## INPUT DATA
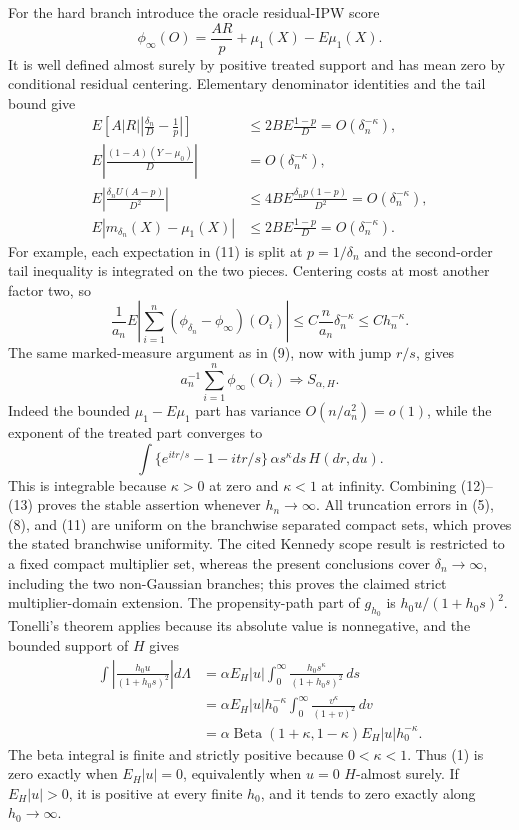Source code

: For the hard branch introduce the oracle residual-IPW score
\[
 \phi_\infty(O)=\frac{AR}{p}+\mu_1(X)-E\mu_1(X).
\]
It is well defined almost surely by positive treated support and has mean zero by conditional residual centering.  Elementary denominator identities and the tail bound give
\[
\begin{split}
 E\left[A|R|\left|\frac{\delta_n}{D}-\frac1p\right|\right]
 &\leq 2B E\frac{1-p}{D}=O(\delta_n^{-\kappa}),\\
 E\left|\frac{(1-A)(Y-\mu_0)}D\right|&=O(\delta_n^{-\kappa}),\\
 E\left|\frac{\delta_nU(A-p)}{D^2}\right|&\leq4B E\frac{\delta_np(1-p)}{D^2}=O(\delta_n^{-\kappa}),\\
 E|m_{\delta_n}(X)-\mu_1(X)|&\leq2B E\frac{1-p}{D}=O(\delta_n^{-\kappa}).
\end{split} \tag{11}
\]
For example, each expectation in (11) is split at \(p=1/\delta_n\) and the second-order tail inequality is integrated on the two pieces.  Centering costs at most another factor two, so
\[
 \frac1{a_n}E\left|\sum_{i=1}^n(\phi_{\delta_n}-\phi_\infty)(O_i)\right|
 \leq C\frac n{a_n}\delta_n^{-\kappa}\leq C h_n^{-\kappa}. \tag{12}
\]
The same marked-measure argument as in (9), now with jump \(r/s\), gives
\[
 a_n^{-1}\sum_{i=1}^n\phi_\infty(O_i)\Rightarrow S_{\alpha,H}. \tag{13}
\]
Indeed the bounded \(\mu_1-E\mu_1\) part has variance \(O(n/a_n^2)=o(1)\), while the exponent of the treated part converges to
\[
 \int\{e^{itr/s}-1-itr/s\}\,\alpha s^\kappa ds\,H(dr,du).
\]
This is integrable because \(\kappa>0\) at zero and \(\kappa<1\) at infinity.  Combining (12)--(13) proves the stable assertion whenever \(h_n\to\infty\).  All truncation errors in (5), (8), and (11) are uniform on the branchwise separated compact sets, which proves the stated branchwise uniformity.  The cited Kennedy scope result is restricted to a fixed compact multiplier set, whereas the present conclusions cover \(\delta_n\to\infty\), including the two non-Gaussian branches; this proves the claimed strict multiplier-domain extension.
The propensity-path part of \(g_{h_0}\) is \(h_0u/(1+h_0s)^2\).  Tonelli's theorem applies because its absolute value is nonnegative, and the bounded support of \(H\) gives
\[
\begin{split}
 \int\left|\frac{h_0u}{(1+h_0s)^2}\right|d\Lambda
 &=\alpha E_H|u|\int_0^\infty\frac{h_0s^\kappa}{(1+h_0s)^2}\,ds\\
 &=\alpha E_H|u|h_0^{-\kappa}\int_0^\infty\frac{v^\kappa}{(1+v)^2}\,dv\\
 &=\alpha\operatorname{Beta}(1+\kappa,1-\kappa)E_H|u|h_0^{-\kappa}.
\end{split} \tag{1}
\]
The beta integral is finite and strictly positive because \(0<\kappa<1\).  Thus (1) is zero exactly when \(E_H|u|=0\), equivalently when \(u=0\) \(H\)-almost surely.  If \(E_H|u|>0\), it is positive at every finite \(h_0\), and it tends to zero exactly along \(h_0\to\infty\).

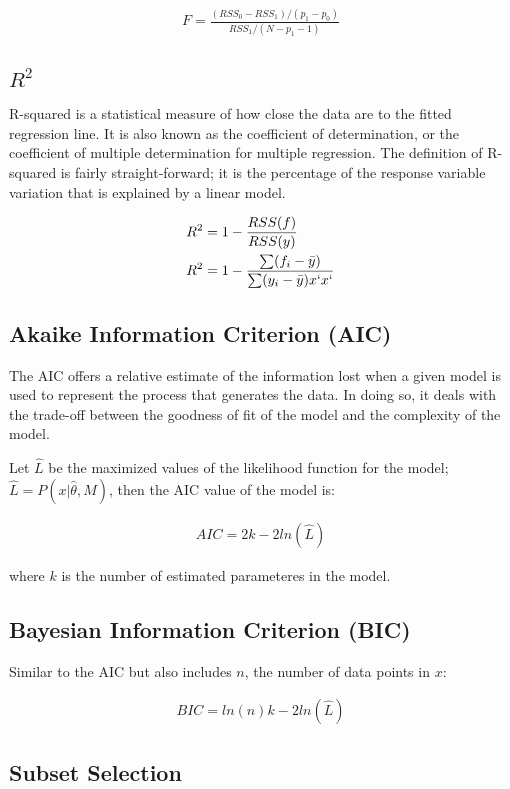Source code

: \documentclass[12pt]{article}
\begin{document}
\begin{&itemize}
\begin{align*}
F = \frac{(RSS_0 - RSS_1)/(p_1 - p_0)}{RSS_1/(N-p_1 - 1)}
\end{align*}

\subsection{$R^2$}
R-squared is a statistical measure of how close the data are to the fitted regression line. It is also known as the coefficient of determination, or the coefficient of multiple determination for multiple regression. The definition of R-squared is fairly straight-forward; it is the percentage of the response variable variation that is explained by a linear model.

\begin{align*}
R^2 &= 1 - \frac{RSS(f)}{RSS(y)} \\
R^2 &= 1 - \frac{\sum (f_i - \bar{y})}{\sum (y_i - \bar{y})x`x`}
\end{align*}

\subsection{Akaike Information Criterion (AIC)}
The AIC offers a relative estimate of the information lost when a given model is used to represent the process that generates the data. In doing so, it deals with the trade-off between the goodness of fit of the model and the complexity of the model.

Let $\hat{L}$ be the maximized values of the likelihood function for the model; $\hat{L} = P(x|\hat{\theta},M)$, then the AIC value of the model is:

\begin{align*}
    AIC = 2k - 2ln(\hat{L})
\end{align*}

where $k$ is the number of estimated parameteres in the model.

\subsection{Bayesian Information Criterion (BIC)}
Similar to the AIC but also includes $n$, the number of data points in $x$:

\begin{align*}
    BIC = ln(n)k - 2ln(\hat{L})
\end{align*}

\subsection{Subset Selection}

\end{&itemize}
\end{document}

## ACTION ITEM
Set the records down again word for word; the pictures stay out.

## ANSWER SECTION
Source code

: For the hard branch introduce the oracle residual-IPW score
\[
 \phi_\infty(O)=\frac{AR}{p}+\mu_1(X)-E\mu_1(X).
\]
It is well defined almost surely by positive treated support and has mean zero by conditional residual centering.  Elementary denominator identities and the tail bound give
\[
\begin{split}
 E\left[A|R|\left|\frac{\delta_n}{D}-\frac1p\right|\right]
 &\leq 2B E\frac{1-p}{D}=O(\delta_n^{-\kappa}),\\
 E\left|\frac{(1-A)(Y-\mu_0)}D\right|&=O(\delta_n^{-\kappa}),\\
 E\left|\frac{\delta_nU(A-p)}{D^2}\right|&\leq4B E\frac{\delta_np(1-p)}{D^2}=O(\delta_n^{-\kappa}),\\
 E|m_{\delta_n}(X)-\mu_1(X)|&\leq2B E\frac{1-p}{D}=O(\delta_n^{-\kappa}).
\end{split} \tag{11}
\]
For example, each expectation in (11) is split at \(p=1/\delta_n\) and the second-order tail inequality is integrated on the two pieces.  Centering costs at most another factor two, so
\[
 \frac1{a_n}E\left|\sum_{i=1}^n(\phi_{\delta_n}-\phi_\infty)(O_i)\right|
 \leq C\frac n{a_n}\delta_n^{-\kappa}\leq C h_n^{-\kappa}. \tag{12}
\]
The same marked-measure argument as in (9), now with jump \(r/s\), gives
\[
 a_n^{-1}\sum_{i=1}^n\phi_\infty(O_i)\Rightarrow S_{\alpha,H}. \tag{13}
\]
Indeed the bounded \(\mu_1-E\mu_1\) part has variance \(O(n/a_n^2)=o(1)\), while the exponent of the treated part converges to
\[
 \int\{e^{itr/s}-1-itr/s\}\,\alpha s^\kappa ds\,H(dr,du).
\]
This is integrable because \(\kappa>0\) at zero and \(\kappa<1\) at infinity.  Combining (12)--(13) proves the stable assertion whenever \(h_n\to\infty\).  All truncation errors in (5), (8), and (11) are uniform on the branchwise separated compact sets, which proves the stated branchwise uniformity.  The cited Kennedy scope result is restricted to a fixed compact multiplier set, whereas the present conclusions cover \(\delta_n\to\infty\), including the two non-Gaussian branches; this proves the claimed strict multiplier-domain extension.
The propensity-path part of \(g_{h_0}\) is \(h_0u/(1+h_0s)^2\).  Tonelli's theorem applies because its absolute value is nonnegative, and the bounded support of \(H\) gives
\[
\begin{split}
 \int\left|\frac{h_0u}{(1+h_0s)^2}\right|d\Lambda
 &=\alpha E_H|u|\int_0^\infty\frac{h_0s^\kappa}{(1+h_0s)^2}\,ds\\
 &=\alpha E_H|u|h_0^{-\kappa}\int_0^\infty\frac{v^\kappa}{(1+v)^2}\,dv\\
 &=\alpha\operatorname{Beta}(1+\kappa,1-\kappa)E_H|u|h_0^{-\kappa}.
\end{split} \tag{1}
\]
The beta integral is finite and strictly positive because \(0<\kappa<1\).  Thus (1) is zero exactly when \(E_H|u|=0\), equivalently when \(u=0\) \(H\)-almost surely.  If \(E_H|u|>0\), it is positive at every finite \(h_0\), and it tends to zero exactly along \(h_0\to\infty\).

Source code

: \documentclass[12pt]{article}
\begin{document}
\begin{&itemize}
\begin{align*}
F = \frac{(RSS_0 - RSS_1)/(p_1 - p_0)}{RSS_1/(N-p_1 - 1)}
\end{align*}

\subsection{$R^2$}
R-squared is a statistical measure of how close the data are to the fitted regression line. It is also known as the coefficient of determination, or the coefficient of multiple determination for multiple regression. The definition of R-squared is fairly straight-forward; it is the percentage of the response variable variation that is explained by a linear model.

\begin{align*}
R^2 &= 1 - \frac{RSS(f)}{RSS(y)} \\
R^2 &= 1 - \frac{\sum (f_i - \bar{y})}{\sum (y_i - \bar{y})x`x`}
\end{align*}

\subsection{Akaike Information Criterion (AIC)}
The AIC offers a relative estimate of the information lost when a given model is used to represent the process that generates the data. In doing so, it deals with the trade-off between the goodness of fit of the model and the complexity of the model.

Let $\hat{L}$ be the maximized values of the likelihood function for the model; $\hat{L} = P(x|\hat{\theta},M)$, then the AIC value of the model is:

\begin{align*}
    AIC = 2k - 2ln(\hat{L})
\end{align*}

where $k$ is the number of estimated parameteres in the model.

\subsection{Bayesian Information Criterion (BIC)}
Similar to the AIC but also includes $n$, the number of data points in $x$:

\begin{align*}
    BIC = ln(n)k - 2ln(\hat{L})
\end{align*}

\subsection{Subset Selection}

\end{&itemize}
\end{document}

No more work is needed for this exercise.